** Data shown follows **
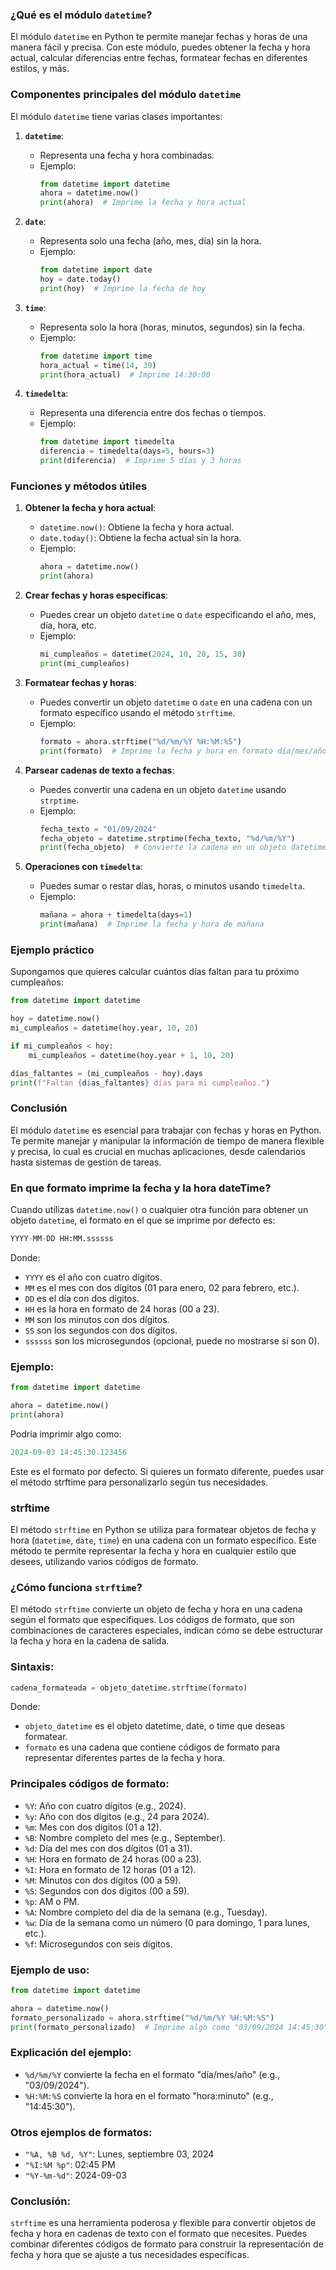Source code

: ### ¿Qué es el módulo `datetime`?

El módulo `datetime` en Python te permite manejar fechas y horas de una manera fácil y precisa. Con este módulo, puedes obtener la fecha y hora actual, calcular diferencias entre fechas, formatear fechas en diferentes estilos, y más.

### Componentes principales del módulo `datetime`

El módulo `datetime` tiene varias clases importantes:

1. **`datetime`**:
   - Representa una fecha y hora combinadas.
   - Ejemplo:
     ```python
     from datetime import datetime
     ahora = datetime.now()
     print(ahora)  # Imprime la fecha y hora actual
     ```

2. **`date`**:
   - Representa solo una fecha (año, mes, día) sin la hora.
   - Ejemplo:
     ```python
     from datetime import date
     hoy = date.today()
     print(hoy)  # Imprime la fecha de hoy
     ```

3. **`time`**:
   - Representa solo la hora (horas, minutos, segundos) sin la fecha.
   - Ejemplo:
     ```python
     from datetime import time
     hora_actual = time(14, 30)
     print(hora_actual)  # Imprime 14:30:00
     ```

4. **`timedelta`**:
   - Representa una diferencia entre dos fechas o tiempos.
   - Ejemplo:
     ```python
     from datetime import timedelta
     diferencia = timedelta(days=5, hours=3)
     print(diferencia)  # Imprime 5 días y 3 horas
     ```

### Funciones y métodos útiles

1. **Obtener la fecha y hora actual**:
   - `datetime.now()`: Obtiene la fecha y hora actual.
   - `date.today()`: Obtiene la fecha actual sin la hora.
   - Ejemplo:
     ```python
     ahora = datetime.now()
     print(ahora)
     ```

2. **Crear fechas y horas específicas**:
   - Puedes crear un objeto `datetime` o `date` especificando el año, mes, día, hora, etc.
   - Ejemplo:
     ```python
     mi_cumpleaños = datetime(2024, 10, 20, 15, 30)
     print(mi_cumpleaños)
     ```

3. **Formatear fechas y horas**:
   - Puedes convertir un objeto `datetime` o `date` en una cadena con un formato específico usando el método `strftime`.
   - Ejemplo:
     ```python
     formato = ahora.strftime("%d/%m/%Y %H:%M:%S")
     print(formato)  # Imprime la fecha y hora en formato día/mes/año hora:minuto:segundo
     ```

4. **Parsear cadenas de texto a fechas**:
   - Puedes convertir una cadena en un objeto `datetime` usando `strptime`.
   - Ejemplo:
     ```python
     fecha_texto = "01/09/2024"
     fecha_objeto = datetime.strptime(fecha_texto, "%d/%m/%Y")
     print(fecha_objeto)  # Convierte la cadena en un objeto datetime
     ```

5. **Operaciones con `timedelta`**:
   - Puedes sumar o restar días, horas, o minutos usando `timedelta`.
   - Ejemplo:
     ```python
     mañana = ahora + timedelta(days=1)
     print(mañana)  # Imprime la fecha y hora de mañana
     ```

### Ejemplo práctico

Supongamos que quieres calcular cuántos días faltan para tu próximo cumpleaños:

```python
from datetime import datetime

hoy = datetime.now()
mi_cumpleaños = datetime(hoy.year, 10, 20)

if mi_cumpleaños < hoy:
    mi_cumpleaños = datetime(hoy.year + 1, 10, 20)

días_faltantes = (mi_cumpleaños - hoy).days
print(f"Faltan {días_faltantes} días para mi cumpleaños.")
```

### Conclusión
El módulo  `datetime` es esencial para trabajar con fechas y horas en Python. Te permite manejar y manipular la información de tiempo de manera flexible y precisa, lo cual es crucial en muchas aplicaciones, desde calendarios hasta sistemas de gestión de tareas.

### En que formato imprime la fecha y la hora dateTime?

Cuando utilizas `datetime.now()` o cualquier otra función para obtener un objeto `datetime`, el formato en el que se imprime por defecto es:

```python
YYYY-MM-DD HH:MM.ssssss
```

Donde:
- `YYYY` es el año con cuatro dígitos.
- `MM` es el mes con dos dígitos (01 para enero, 02 para febrero, etc.).
- `DD` es el día con dos dígitos.
- `HH` es la hora en formato de 24 horas (00 a 23).
- `MM` son los minutos con dos dígitos.
- `SS` son los segundos con dos dígitos.
- `ssssss` son los microsegundos (opcional, puede no mostrarse si son 0).

### Ejemplo:

```python
from datetime import datetime

ahora = datetime.now()
print(ahora)
```

Podría imprimir algo como:

```javascript
2024-09-03 14:45:30.123456
```

Este es el formato por defecto. Si quieres un formato diferente, puedes usar el método strftime para personalizarlo según tus necesidades.

### strftime

El método `strftime` en Python se utiliza para formatear objetos de fecha y hora (`datetime`, `date`, `time`) en una cadena con un formato específico. Este método te permite representar la fecha y hora en cualquier estilo que desees, utilizando varios códigos de formato.

### ¿Cómo funciona `strftime`?

El método `strftime` convierte un objeto de fecha y hora en una cadena según el formato que especifiques. Los códigos de formato, que son combinaciones de caracteres especiales, indican cómo se debe estructurar la fecha y hora en la cadena de salida.

### Sintaxis:

```python
cadena_formateada = objeto_datetime.strftime(formato)
```
Donde:

- `objeto_datetime` es el objeto datetime, date, o time que deseas formatear.
- `formato` es una cadena que contiene códigos de formato para representar diferentes partes de la fecha y hora.

### Principales códigos de formato:
- `%Y`: Año con cuatro dígitos (e.g., 2024).
- `%y`: Año con dos dígitos (e.g., 24 para 2024).
- `%m`: Mes con dos dígitos (01 a 12).
- `%B`: Nombre completo del mes (e.g., September).
- `%d`: Día del mes con dos dígitos (01 a 31).
- `%H`: Hora en formato de 24 horas (00 a 23).
- `%I`: Hora en formato de 12 horas (01 a 12).
- `%M`: Minutos con dos dígitos (00 a 59).
- `%S`: Segundos con dos dígitos (00 a 59).
- `%p`: AM o PM.
- `%A`: Nombre completo del día de la semana (e.g., Tuesday).
- `%w`: Día de la semana como un número (0 para domingo, 1 para lunes, etc.).
- `%f`: Microsegundos con seis dígitos.

### Ejemplo de uso:
```python
from datetime import datetime

ahora = datetime.now()
formato_personalizado = ahora.strftime("%d/%m/%Y %H:%M:%S")
print(formato_personalizado)  # Imprime algo como "03/09/2024 14:45:30" o "03/09/2024 14:45:30.123456"
```

### Explicación del ejemplo:
- `%d/%m/%Y` convierte la fecha en el formato "día/mes/año" (e.g., "03/09/2024").
- `%H:%M:%S` convierte la hora en el formato "hora:minuto" (e.g., "14:45:30").

### Otros ejemplos de formatos:
- `"%A, %B %d, %Y"`: Lunes, septiembre 03, 2024
- `"%I:%M %p"`: 02:45 PM
- `"%Y-%m-%d"`: 2024-09-03

### Conclusión:
`strftime` es una herramienta poderosa y flexible para convertir objetos de fecha y hora en cadenas de texto con el formato que necesites. Puedes combinar diferentes códigos de formato para construir la representación de fecha y hora que se ajuste a tus necesidades específicas.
** End of Data shown **
§ Instructions to follow:
Repeat, character for character, the lines of the material above from the line with "Este es el formato" through the line with "### ¿Cómo funciona".

§ Output of the task:
Este es el formato por defecto. Si quieres un formato diferente, puedes usar el método strftime para personalizarlo según tus necesidades.

### strftime

El método `strftime` en Python se utiliza para formatear objetos de fecha y hora (`datetime`, `date`, `time`) en una cadena con un formato específico. Este método te permite representar la fecha y hora en cualquier estilo que desees, utilizando varios códigos de formato.

### ¿Cómo funciona `strftime`?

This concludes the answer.